• _Directions_
Please copy out every line in the records below that includes the word "engines".

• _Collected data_
[Start of section]
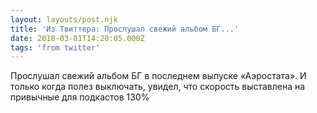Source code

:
 ```yaml
---
layout: layouts/post.njk
title: 'Из Твиттера: Прослушал свежий альбом БГ...'
date: 2018-03-01T14:20:05.000Z
tags: 'from twitter'
---
```



Прослушал свежий альбом БГ в последнем выпуске «Аэростата». И только когда полез выключать, увидел, что скорость выставлена на привычные для подкастов 130%
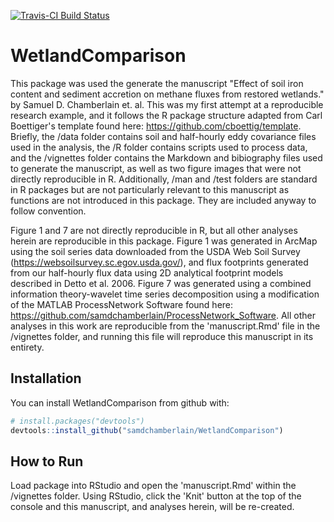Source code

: 
<!-- README.md is generated from README.Rmd. Please edit that file -->
[![Travis-CI Build Status](https://travis-ci.org/samdchamberlain/WetlandComparison.svg?branch=master)](https://travis-ci.org/samdchamberlain/WetlandComparison)

WetlandComparison
=================

This package was used the generate the manuscript "Effect of soil iron content and sediment accretion on methane fluxes from restored wetlands." by Samuel D. Chamberlain et. al. This was my first attempt at a reproducible research example, and it follows the R package structure adapted from Carl Boettiger's template found here: <https://github.com/cboettig/template>. Briefly, the /data folder contains soil and half-hourly eddy covariance files used in the analysis, the /R folder contains scripts used to process data, and the /vignettes folder contains the Markdown and bibiography files used to generate the manuscript, as well as two figure images that were not directly reproducible in R. Additionally, /man and /test folders are standard in R packages but are not particularly relevant to this manuscript as functions are not introduced in this package. They are included anyway to follow convention.

Figure 1 and 7 are not directly reproducible in R, but all other analyses herein are reproducible in this package. Figure 1 was generated in ArcMap using the soil series data downloaded from the USDA Web Soil Survey (<https://websoilsurvey.sc.egov.usda.gov/>), and flux footprints generated from our half-hourly flux data using 2D analytical footprint models described in Detto et al. 2006. Figure 7 was generated using a combined information theory-wavelet time series decomposition using a modification of the MATLAB ProcessNetwork Software found here: <https://github.com/samdchamberlain/ProcessNetwork_Software>. All other analyses in this work are reproducible from the 'manuscript.Rmd' file in the /vignettes folder, and running this file will reproduce this manuscript in its entirety.

Installation
------------

You can install WetlandComparison from github with:

``` r
# install.packages("devtools")
devtools::install_github("samdchamberlain/WetlandComparison")
```

How to Run
----------

Load package into RStudio and open the 'manuscript.Rmd' within the /vignettes folder. Using RStudio, click the 'Knit' button at the top of the console and this manuscript, and analyses herein, will be re-created.
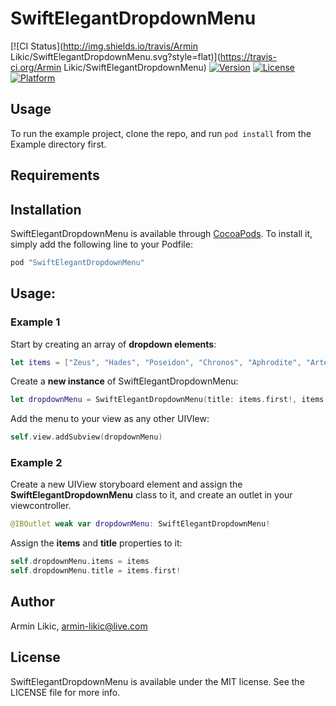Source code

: # SwiftElegantDropdownMenu

[![CI Status](http://img.shields.io/travis/Armin Likic/SwiftElegantDropdownMenu.svg?style=flat)](https://travis-ci.org/Armin Likic/SwiftElegantDropdownMenu)
[![Version](https://img.shields.io/cocoapods/v/SwiftElegantDropdownMenu.svg?style=flat)](http://cocoapods.org/pods/SwiftElegantDropdownMenu)
[![License](https://img.shields.io/cocoapods/l/SwiftElegantDropdownMenu.svg?style=flat)](http://cocoapods.org/pods/SwiftElegantDropdownMenu)
[![Platform](https://img.shields.io/cocoapods/p/SwiftElegantDropdownMenu.svg?style=flat)](http://cocoapods.org/pods/SwiftElegantDropdownMenu)

## Usage

To run the example project, clone the repo, and run `pod install` from the Example directory first.

## Requirements

## Installation

SwiftElegantDropdownMenu is available through [CocoaPods](http://cocoapods.org). To install
it, simply add the following line to your Podfile:

```ruby
pod "SwiftElegantDropdownMenu"
```

## Usage:
### Example 1
Start by creating an array of **dropdown elements**:
```swift
let items = ["Zeus", "Hades", "Poseidon", "Chronos", "Aphrodite", "Artemis", "Hefestus"]
```
Create a **new instance** of SwiftElegantDropdownMenu:
```swift
let dropdownMenu = SwiftElegantDropdownMenu(title: items.first!, items: items)
```
Add the menu to your view as any other UIVIew:
```swift
self.view.addSubview(dropdownMenu)
```
### Example 2
Create a new UIView storyboard element and assign the **SwiftElegantDropdownMenu** class to it, and create an outlet in your viewcontroller.
```swift
@IBOutlet weak var dropdownMenu: SwiftElegantDropdownMenu!
```
Assign the **items** and **title** properties to it:
```swift
self.dropdownMenu.items = items
self.dropdownMenu.title = items.first!
```

## Author

Armin Likic, armin-likic@live.com

## License

SwiftElegantDropdownMenu is available under the MIT license. See the LICENSE file for more info.
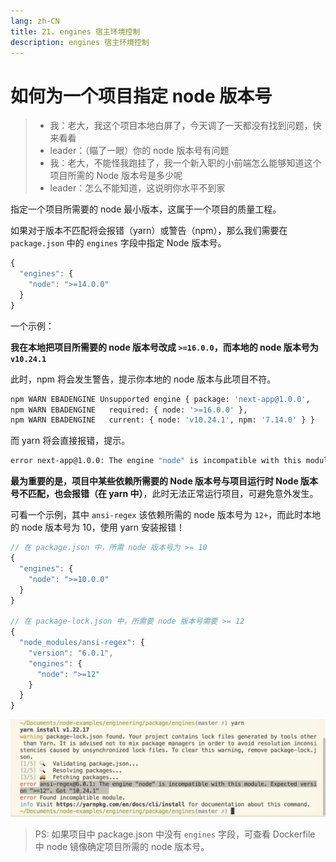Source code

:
 ```yaml
---
lang: zh-CN
title: 21. engines 宿主环境控制
description: engines 宿主环境控制
---
```


# 如何为一个项目指定 node 版本号

> - 我：老大，我这个项目本地白屏了，今天调了一天都没有找到问题，快来看看
> - leader：（瞄了一眼）你的 node 版本号有问题
> - 我：老大，不能怪我跑挂了，我一个新入职的小前端怎么能够知道这个项目所需的 Node 版本号是多少呢
> - leader：怎么不能知道，这说明你水平不到家

指定一个项目所需要的 node 最小版本，这属于一个项目的质量工程。

如果对于版本不匹配将会报错（yarn）或警告（npm），那么我们需要在 `package.json` 中的 `engines` 字段中指定 Node 版本号。

```js
{
  "engines": {
    "node": ">=14.0.0"
  }
}
```

一个示例：

**我在本地把项目所需要的 node 版本号改成 `>=16.0.0`，而本地的 node 版本号为 `v10.24.1`**

此时，npm 将会发生警告，提示你本地的 node 版本与此项目不符。

```sh
npm WARN EBADENGINE Unsupported engine { package: 'next-app@1.0.0',
npm WARN EBADENGINE   required: { node: '>=16.0.0' },
npm WARN EBADENGINE   current: { node: 'v10.24.1', npm: '7.14.0' } }
```

而 yarn 将会直接报错，提示。

```sh
error next-app@1.0.0: The engine "node" is incompatible with this module. Expected version ">=16.0.0". Got "10.24.1"
```

**最为重要的是，项目中某些依赖所需要的 Node 版本号与项目运行时 Node 版本号不匹配，也会报错（在 yarn 中）**，此时无法正常运行项目，可避免意外发生。

可看一个示例，其中 `ansi-regex` 该依赖所需的 node 版本号为 `12+`，而此时本地的 node 版本号为 10，使用 yarn 安装报错！

```js
// 在 package.json 中，所需 node 版本号为 >= 10
{
  "engines": {
    "node": ">=10.0.0"
  }
}

// 在 package-lock.json 中，所需要 node 版本号需要 >= 12
{
  "node_modules/ansi-regex": {
    "version": "6.0.1",
    "engines": {
      "node": ">=12"
    }
  }
}
```

![clipboard](./asserts/clipboard.webp)

> PS: 如果项目中 package.json 中没有 `engines` 字段，可查看 Dockerfile 中 node 镜像确定项目所需的 node 版本号。
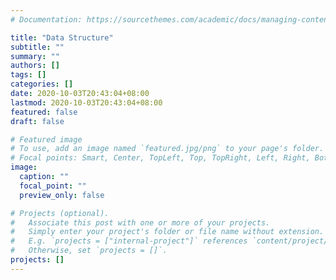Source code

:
 ```yaml
---
# Documentation: https://sourcethemes.com/academic/docs/managing-content/

title: "Data Structure"
subtitle: ""
summary: ""
authors: []
tags: []
categories: []
date: 2020-10-03T20:43:04+08:00
lastmod: 2020-10-03T20:43:04+08:00
featured: false
draft: false

# Featured image
# To use, add an image named `featured.jpg/png` to your page's folder.
# Focal points: Smart, Center, TopLeft, Top, TopRight, Left, Right, BottomLeft, Bottom, BottomRight.
image:
  caption: ""
  focal_point: ""
  preview_only: false

# Projects (optional).
#   Associate this post with one or more of your projects.
#   Simply enter your project's folder or file name without extension.
#   E.g. `projects = ["internal-project"]` references `content/project/deep-learning/index.md`.
#   Otherwise, set `projects = []`.
projects: []
---
```

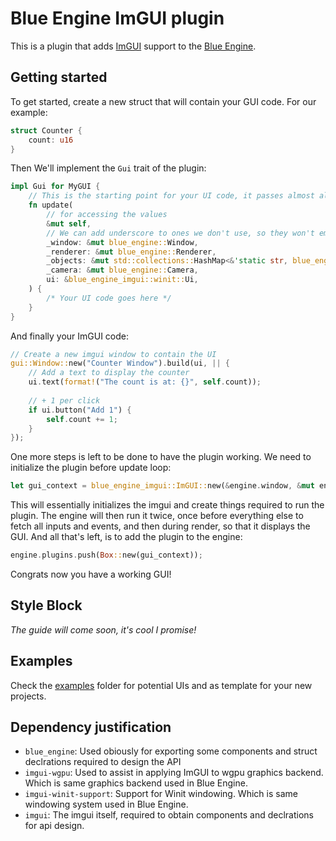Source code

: # Blue Engine ImGUI plugin

This is a plugin that adds [ImGUI](https://github.com/ocornut/imgui) support to the [Blue Engine](https://githb.com/AryanpurTech/BlueEngine).

## Getting started

To get started, create a new struct that will contain your GUI code. For our example:

```rust
struct Counter {
    count: u16
}
```

Then We'll implement the `Gui` trait of the plugin:

```rust
impl Gui for MyGUI {
    // This is the starting point for your UI code, it passes almost all variables of the engine as well
    fn update(
        // for accessing the values
        &mut self,
        // We can add underscore to ones we don't use, so they won't emit warnings
        _window: &mut blue_engine::Window,
        _renderer: &mut blue_engine::Renderer,
        _objects: &mut std::collections::HashMap<&'static str, blue_engine::Object>,
        _camera: &mut blue_engine::Camera,
        ui: &blue_engine_imgui::winit::Ui,
    ) {
        /* Your UI code goes here */
    }
}
```

And finally your ImGUI code:

```rust
// Create a new imgui window to contain the UI
gui::Window::new("Counter Window").build(ui, || {
    // Add a text to display the counter
    ui.text(format!("The count is at: {}", self.count));
    
    // + 1 per click
    if ui.button("Add 1") {
        self.count += 1;
    }
});
```

One more steps is left to be done to have the plugin working. We need to initialize the plugin before update loop:

```rust
let gui_context = blue_engine_imgui::ImGUI::new(&engine.window, &mut engine.renderer, Box::new(MyGui {count: 0}));
```

This will essentially initializes the imgui and create things required to run the plugin. The engine will then run it twice, once before everything else to fetch all inputs and events, and then during render, so that it displays the GUI. And all that's left, is to add the plugin to the engine:

```rust
engine.plugins.push(Box::new(gui_context));
```

Congrats now you have a working GUI!

## Style Block

*The guide will come soon, it's cool I promise!*

## Examples

Check the [examples](https://github.com/AryanpurTech/BlueEngineImGUI/tree/master/examples) folder for potential UIs and as template for your new projects.

## Dependency justification

* `blue_engine`: Used obiously for exporting some components and struct declrations required to design the API
* `imgui-wgpu`: Used to assist in applying ImGUI to wgpu graphics backend. Which is same graphics backend used in Blue Engine.
* `imgui-winit-support`: Support for Winit windowing. Which is same windowing system used in Blue Engine.
* `imgui`: The imgui itself, required to obtain components and declrations for api design.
[End of section]
• _Final answer_
title: 21. engines 宿主环境控制
description: engines 宿主环境控制
如果对于版本不匹配将会报错（yarn）或警告（npm），那么我们需要在 `package.json` 中的 `engines` 字段中指定 Node 版本号。
  "engines": {
  "engines": {
    "engines": {
> PS: 如果项目中 package.json 中没有 `engines` 字段，可查看 Dockerfile 中 node 镜像确定项目所需的 node 版本号。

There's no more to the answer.